##### Data for this task #####

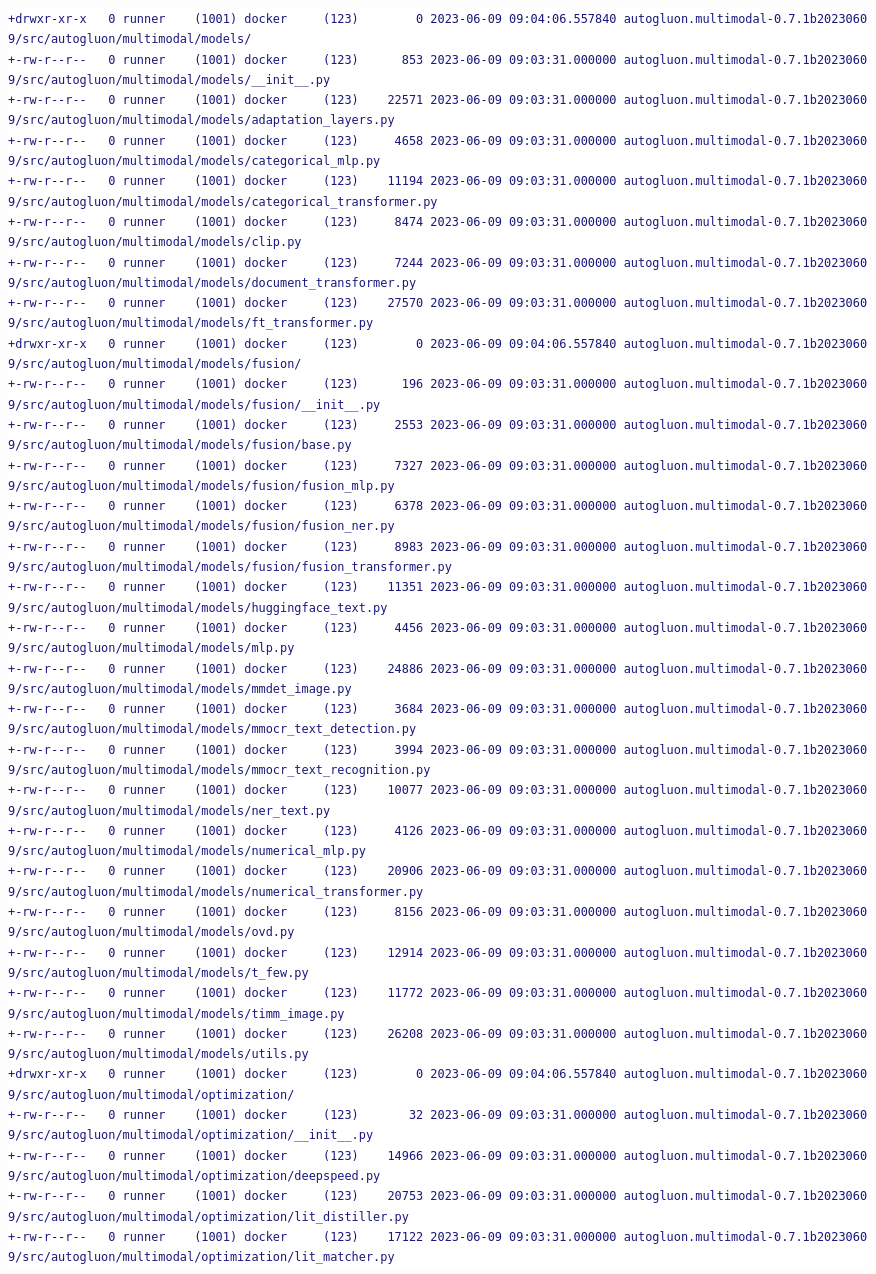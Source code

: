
 ```diff
+drwxr-xr-x   0 runner    (1001) docker     (123)        0 2023-06-09 09:04:06.557840 autogluon.multimodal-0.7.1b20230609/src/autogluon/multimodal/models/
+-rw-r--r--   0 runner    (1001) docker     (123)      853 2023-06-09 09:03:31.000000 autogluon.multimodal-0.7.1b20230609/src/autogluon/multimodal/models/__init__.py
+-rw-r--r--   0 runner    (1001) docker     (123)    22571 2023-06-09 09:03:31.000000 autogluon.multimodal-0.7.1b20230609/src/autogluon/multimodal/models/adaptation_layers.py
+-rw-r--r--   0 runner    (1001) docker     (123)     4658 2023-06-09 09:03:31.000000 autogluon.multimodal-0.7.1b20230609/src/autogluon/multimodal/models/categorical_mlp.py
+-rw-r--r--   0 runner    (1001) docker     (123)    11194 2023-06-09 09:03:31.000000 autogluon.multimodal-0.7.1b20230609/src/autogluon/multimodal/models/categorical_transformer.py
+-rw-r--r--   0 runner    (1001) docker     (123)     8474 2023-06-09 09:03:31.000000 autogluon.multimodal-0.7.1b20230609/src/autogluon/multimodal/models/clip.py
+-rw-r--r--   0 runner    (1001) docker     (123)     7244 2023-06-09 09:03:31.000000 autogluon.multimodal-0.7.1b20230609/src/autogluon/multimodal/models/document_transformer.py
+-rw-r--r--   0 runner    (1001) docker     (123)    27570 2023-06-09 09:03:31.000000 autogluon.multimodal-0.7.1b20230609/src/autogluon/multimodal/models/ft_transformer.py
+drwxr-xr-x   0 runner    (1001) docker     (123)        0 2023-06-09 09:04:06.557840 autogluon.multimodal-0.7.1b20230609/src/autogluon/multimodal/models/fusion/
+-rw-r--r--   0 runner    (1001) docker     (123)      196 2023-06-09 09:03:31.000000 autogluon.multimodal-0.7.1b20230609/src/autogluon/multimodal/models/fusion/__init__.py
+-rw-r--r--   0 runner    (1001) docker     (123)     2553 2023-06-09 09:03:31.000000 autogluon.multimodal-0.7.1b20230609/src/autogluon/multimodal/models/fusion/base.py
+-rw-r--r--   0 runner    (1001) docker     (123)     7327 2023-06-09 09:03:31.000000 autogluon.multimodal-0.7.1b20230609/src/autogluon/multimodal/models/fusion/fusion_mlp.py
+-rw-r--r--   0 runner    (1001) docker     (123)     6378 2023-06-09 09:03:31.000000 autogluon.multimodal-0.7.1b20230609/src/autogluon/multimodal/models/fusion/fusion_ner.py
+-rw-r--r--   0 runner    (1001) docker     (123)     8983 2023-06-09 09:03:31.000000 autogluon.multimodal-0.7.1b20230609/src/autogluon/multimodal/models/fusion/fusion_transformer.py
+-rw-r--r--   0 runner    (1001) docker     (123)    11351 2023-06-09 09:03:31.000000 autogluon.multimodal-0.7.1b20230609/src/autogluon/multimodal/models/huggingface_text.py
+-rw-r--r--   0 runner    (1001) docker     (123)     4456 2023-06-09 09:03:31.000000 autogluon.multimodal-0.7.1b20230609/src/autogluon/multimodal/models/mlp.py
+-rw-r--r--   0 runner    (1001) docker     (123)    24886 2023-06-09 09:03:31.000000 autogluon.multimodal-0.7.1b20230609/src/autogluon/multimodal/models/mmdet_image.py
+-rw-r--r--   0 runner    (1001) docker     (123)     3684 2023-06-09 09:03:31.000000 autogluon.multimodal-0.7.1b20230609/src/autogluon/multimodal/models/mmocr_text_detection.py
+-rw-r--r--   0 runner    (1001) docker     (123)     3994 2023-06-09 09:03:31.000000 autogluon.multimodal-0.7.1b20230609/src/autogluon/multimodal/models/mmocr_text_recognition.py
+-rw-r--r--   0 runner    (1001) docker     (123)    10077 2023-06-09 09:03:31.000000 autogluon.multimodal-0.7.1b20230609/src/autogluon/multimodal/models/ner_text.py
+-rw-r--r--   0 runner    (1001) docker     (123)     4126 2023-06-09 09:03:31.000000 autogluon.multimodal-0.7.1b20230609/src/autogluon/multimodal/models/numerical_mlp.py
+-rw-r--r--   0 runner    (1001) docker     (123)    20906 2023-06-09 09:03:31.000000 autogluon.multimodal-0.7.1b20230609/src/autogluon/multimodal/models/numerical_transformer.py
+-rw-r--r--   0 runner    (1001) docker     (123)     8156 2023-06-09 09:03:31.000000 autogluon.multimodal-0.7.1b20230609/src/autogluon/multimodal/models/ovd.py
+-rw-r--r--   0 runner    (1001) docker     (123)    12914 2023-06-09 09:03:31.000000 autogluon.multimodal-0.7.1b20230609/src/autogluon/multimodal/models/t_few.py
+-rw-r--r--   0 runner    (1001) docker     (123)    11772 2023-06-09 09:03:31.000000 autogluon.multimodal-0.7.1b20230609/src/autogluon/multimodal/models/timm_image.py
+-rw-r--r--   0 runner    (1001) docker     (123)    26208 2023-06-09 09:03:31.000000 autogluon.multimodal-0.7.1b20230609/src/autogluon/multimodal/models/utils.py
+drwxr-xr-x   0 runner    (1001) docker     (123)        0 2023-06-09 09:04:06.557840 autogluon.multimodal-0.7.1b20230609/src/autogluon/multimodal/optimization/
+-rw-r--r--   0 runner    (1001) docker     (123)       32 2023-06-09 09:03:31.000000 autogluon.multimodal-0.7.1b20230609/src/autogluon/multimodal/optimization/__init__.py
+-rw-r--r--   0 runner    (1001) docker     (123)    14966 2023-06-09 09:03:31.000000 autogluon.multimodal-0.7.1b20230609/src/autogluon/multimodal/optimization/deepspeed.py
+-rw-r--r--   0 runner    (1001) docker     (123)    20753 2023-06-09 09:03:31.000000 autogluon.multimodal-0.7.1b20230609/src/autogluon/multimodal/optimization/lit_distiller.py
+-rw-r--r--   0 runner    (1001) docker     (123)    17122 2023-06-09 09:03:31.000000 autogluon.multimodal-0.7.1b20230609/src/autogluon/multimodal/optimization/lit_matcher.py
```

#####

* What is expected: Wherever the string "drwxr" appears in the records above, copy the line it sits in.

* Solution to this problem:
+drwxr-xr-x   0 runner    (1001) docker     (123)        0 2023-06-09 09:04:06.557840 autogluon.multimodal-0.7.1b20230609/src/autogluon/multimodal/models/
+drwxr-xr-x   0 runner    (1001) docker     (123)        0 2023-06-09 09:04:06.557840 autogluon.multimodal-0.7.1b20230609/src/autogluon/multimodal/models/fusion/
+drwxr-xr-x   0 runner    (1001) docker     (123)        0 2023-06-09 09:04:06.557840 autogluon.multimodal-0.7.1b20230609/src/autogluon/multimodal/optimization/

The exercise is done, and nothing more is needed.